> _Try it_: In full and without error, repeat the entries below.

===== Task input =====

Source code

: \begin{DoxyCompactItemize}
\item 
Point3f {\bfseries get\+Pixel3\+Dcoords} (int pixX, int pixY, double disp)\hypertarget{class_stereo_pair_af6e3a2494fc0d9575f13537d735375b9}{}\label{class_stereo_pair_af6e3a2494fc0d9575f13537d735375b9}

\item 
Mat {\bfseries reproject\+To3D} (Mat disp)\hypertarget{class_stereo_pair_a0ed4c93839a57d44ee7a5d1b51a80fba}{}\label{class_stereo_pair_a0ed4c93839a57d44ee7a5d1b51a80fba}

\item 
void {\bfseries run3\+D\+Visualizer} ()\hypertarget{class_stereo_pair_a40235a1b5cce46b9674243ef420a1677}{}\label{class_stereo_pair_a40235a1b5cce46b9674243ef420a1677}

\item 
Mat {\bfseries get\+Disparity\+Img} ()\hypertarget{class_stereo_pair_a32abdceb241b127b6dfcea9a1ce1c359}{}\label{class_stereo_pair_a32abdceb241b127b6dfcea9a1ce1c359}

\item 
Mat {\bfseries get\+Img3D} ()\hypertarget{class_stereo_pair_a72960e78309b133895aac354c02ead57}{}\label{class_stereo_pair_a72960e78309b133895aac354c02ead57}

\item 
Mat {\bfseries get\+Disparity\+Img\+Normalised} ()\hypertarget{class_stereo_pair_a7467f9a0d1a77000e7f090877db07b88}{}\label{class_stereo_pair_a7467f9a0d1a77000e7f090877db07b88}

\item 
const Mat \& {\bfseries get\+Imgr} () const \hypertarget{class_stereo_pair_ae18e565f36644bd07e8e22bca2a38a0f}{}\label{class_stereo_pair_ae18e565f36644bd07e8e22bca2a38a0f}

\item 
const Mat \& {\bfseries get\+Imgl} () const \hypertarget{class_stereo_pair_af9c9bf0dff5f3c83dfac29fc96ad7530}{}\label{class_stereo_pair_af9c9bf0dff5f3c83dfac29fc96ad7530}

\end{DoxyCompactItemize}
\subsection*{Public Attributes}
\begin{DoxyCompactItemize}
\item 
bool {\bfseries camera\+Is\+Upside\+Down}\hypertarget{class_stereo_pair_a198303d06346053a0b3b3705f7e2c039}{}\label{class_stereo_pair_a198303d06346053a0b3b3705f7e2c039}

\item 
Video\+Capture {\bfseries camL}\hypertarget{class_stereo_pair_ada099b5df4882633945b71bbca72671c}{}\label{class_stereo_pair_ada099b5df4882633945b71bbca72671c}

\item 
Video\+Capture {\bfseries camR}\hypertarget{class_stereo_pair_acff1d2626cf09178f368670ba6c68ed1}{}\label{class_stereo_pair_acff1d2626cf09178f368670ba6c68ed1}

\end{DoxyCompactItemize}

=====

> _Exercise response_:
Source code

: \begin{DoxyCompactItemize}
\item 
Point3f {\bfseries get\+Pixel3\+Dcoords} (int pixX, int pixY, double disp)\hypertarget{class_stereo_pair_af6e3a2494fc0d9575f13537d735375b9}{}\label{class_stereo_pair_af6e3a2494fc0d9575f13537d735375b9}

\item 
Mat {\bfseries reproject\+To3D} (Mat disp)\hypertarget{class_stereo_pair_a0ed4c93839a57d44ee7a5d1b51a80fba}{}\label{class_stereo_pair_a0ed4c93839a57d44ee7a5d1b51a80fba}

\item 
void {\bfseries run3\+D\+Visualizer} ()\hypertarget{class_stereo_pair_a40235a1b5cce46b9674243ef420a1677}{}\label{class_stereo_pair_a40235a1b5cce46b9674243ef420a1677}

\item 
Mat {\bfseries get\+Disparity\+Img} ()\hypertarget{class_stereo_pair_a32abdceb241b127b6dfcea9a1ce1c359}{}\label{class_stereo_pair_a32abdceb241b127b6dfcea9a1ce1c359}

\item 
Mat {\bfseries get\+Img3D} ()\hypertarget{class_stereo_pair_a72960e78309b133895aac354c02ead57}{}\label{class_stereo_pair_a72960e78309b133895aac354c02ead57}

\item 
Mat {\bfseries get\+Disparity\+Img\+Normalised} ()\hypertarget{class_stereo_pair_a7467f9a0d1a77000e7f090877db07b88}{}\label{class_stereo_pair_a7467f9a0d1a77000e7f090877db07b88}

\item 
const Mat \& {\bfseries get\+Imgr} () const \hypertarget{class_stereo_pair_ae18e565f36644bd07e8e22bca2a38a0f}{}\label{class_stereo_pair_ae18e565f36644bd07e8e22bca2a38a0f}

\item 
const Mat \& {\bfseries get\+Imgl} () const \hypertarget{class_stereo_pair_af9c9bf0dff5f3c83dfac29fc96ad7530}{}\label{class_stereo_pair_af9c9bf0dff5f3c83dfac29fc96ad7530}

\end{DoxyCompactItemize}
\subsection*{Public Attributes}
\begin{DoxyCompactItemize}
\item 
bool {\bfseries camera\+Is\+Upside\+Down}\hypertarget{class_stereo_pair_a198303d06346053a0b3b3705f7e2c039}{}\label{class_stereo_pair_a198303d06346053a0b3b3705f7e2c039}

\item 
Video\+Capture {\bfseries camL}\hypertarget{class_stereo_pair_ada099b5df4882633945b71bbca72671c}{}\label{class_stereo_pair_ada099b5df4882633945b71bbca72671c}

\item 
Video\+Capture {\bfseries camR}\hypertarget{class_stereo_pair_acff1d2626cf09178f368670ba6c68ed1}{}\label{class_stereo_pair_acff1d2626cf09178f368670ba6c68ed1}

\end{DoxyCompactItemize}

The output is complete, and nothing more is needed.